(MATERIAL PROVIDED):
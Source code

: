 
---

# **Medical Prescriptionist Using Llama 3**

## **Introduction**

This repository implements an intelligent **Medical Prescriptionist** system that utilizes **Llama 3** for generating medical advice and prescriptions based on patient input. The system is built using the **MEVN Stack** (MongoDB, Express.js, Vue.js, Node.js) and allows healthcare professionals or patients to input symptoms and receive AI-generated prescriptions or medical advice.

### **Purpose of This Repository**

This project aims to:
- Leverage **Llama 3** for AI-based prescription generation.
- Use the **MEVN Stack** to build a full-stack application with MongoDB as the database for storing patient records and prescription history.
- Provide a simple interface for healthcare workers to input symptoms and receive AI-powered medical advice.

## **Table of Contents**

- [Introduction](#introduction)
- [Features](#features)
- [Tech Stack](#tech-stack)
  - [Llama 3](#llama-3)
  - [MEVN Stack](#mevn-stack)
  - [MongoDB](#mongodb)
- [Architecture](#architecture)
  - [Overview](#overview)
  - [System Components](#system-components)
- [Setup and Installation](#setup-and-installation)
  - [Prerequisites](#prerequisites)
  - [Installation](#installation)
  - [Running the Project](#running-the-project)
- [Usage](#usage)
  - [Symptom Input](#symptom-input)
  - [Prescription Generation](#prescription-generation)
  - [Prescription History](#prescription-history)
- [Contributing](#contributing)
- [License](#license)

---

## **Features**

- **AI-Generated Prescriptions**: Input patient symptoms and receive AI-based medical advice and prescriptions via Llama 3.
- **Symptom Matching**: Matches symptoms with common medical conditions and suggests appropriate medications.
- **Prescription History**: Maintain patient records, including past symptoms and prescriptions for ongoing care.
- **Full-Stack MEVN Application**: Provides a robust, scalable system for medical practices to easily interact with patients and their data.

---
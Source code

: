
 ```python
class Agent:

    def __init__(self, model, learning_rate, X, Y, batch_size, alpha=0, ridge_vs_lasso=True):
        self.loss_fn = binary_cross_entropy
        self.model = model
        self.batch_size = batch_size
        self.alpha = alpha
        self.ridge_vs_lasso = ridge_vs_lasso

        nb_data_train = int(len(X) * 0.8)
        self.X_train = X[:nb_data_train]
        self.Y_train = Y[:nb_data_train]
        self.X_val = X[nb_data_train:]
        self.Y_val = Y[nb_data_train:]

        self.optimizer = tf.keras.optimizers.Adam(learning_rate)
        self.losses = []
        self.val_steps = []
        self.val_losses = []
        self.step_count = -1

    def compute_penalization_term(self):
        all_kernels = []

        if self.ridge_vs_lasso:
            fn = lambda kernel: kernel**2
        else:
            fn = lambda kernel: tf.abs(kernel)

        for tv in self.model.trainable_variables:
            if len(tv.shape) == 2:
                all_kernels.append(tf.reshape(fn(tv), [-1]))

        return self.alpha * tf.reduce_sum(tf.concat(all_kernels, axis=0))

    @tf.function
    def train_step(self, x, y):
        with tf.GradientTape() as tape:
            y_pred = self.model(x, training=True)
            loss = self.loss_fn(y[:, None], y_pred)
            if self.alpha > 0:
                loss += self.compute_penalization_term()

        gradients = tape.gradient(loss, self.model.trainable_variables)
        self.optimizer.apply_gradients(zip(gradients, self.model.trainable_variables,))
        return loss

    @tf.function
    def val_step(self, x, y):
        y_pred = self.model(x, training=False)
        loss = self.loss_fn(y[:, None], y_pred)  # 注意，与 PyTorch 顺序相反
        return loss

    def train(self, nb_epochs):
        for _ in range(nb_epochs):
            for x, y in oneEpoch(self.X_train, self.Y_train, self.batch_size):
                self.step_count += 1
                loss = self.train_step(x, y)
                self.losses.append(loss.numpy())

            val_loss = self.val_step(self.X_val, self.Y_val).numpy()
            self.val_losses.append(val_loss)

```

(EXERCISE GOAL):
Only the lines from the beginning of the material through the line with "This project aims" should appear in the answer, each copied exactly.

(REPLY):
Source code

: 
---

# **Medical Prescriptionist Using Llama 3**

## **Introduction**

This repository implements an intelligent **Medical Prescriptionist** system that utilizes **Llama 3** for generating medical advice and prescriptions based on patient input. The system is built using the **MEVN Stack** (MongoDB, Express.js, Vue.js, Node.js) and allows healthcare professionals or patients to input symptoms and receive AI-generated prescriptions or medical advice.

### **Purpose of This Repository**

This project aims to:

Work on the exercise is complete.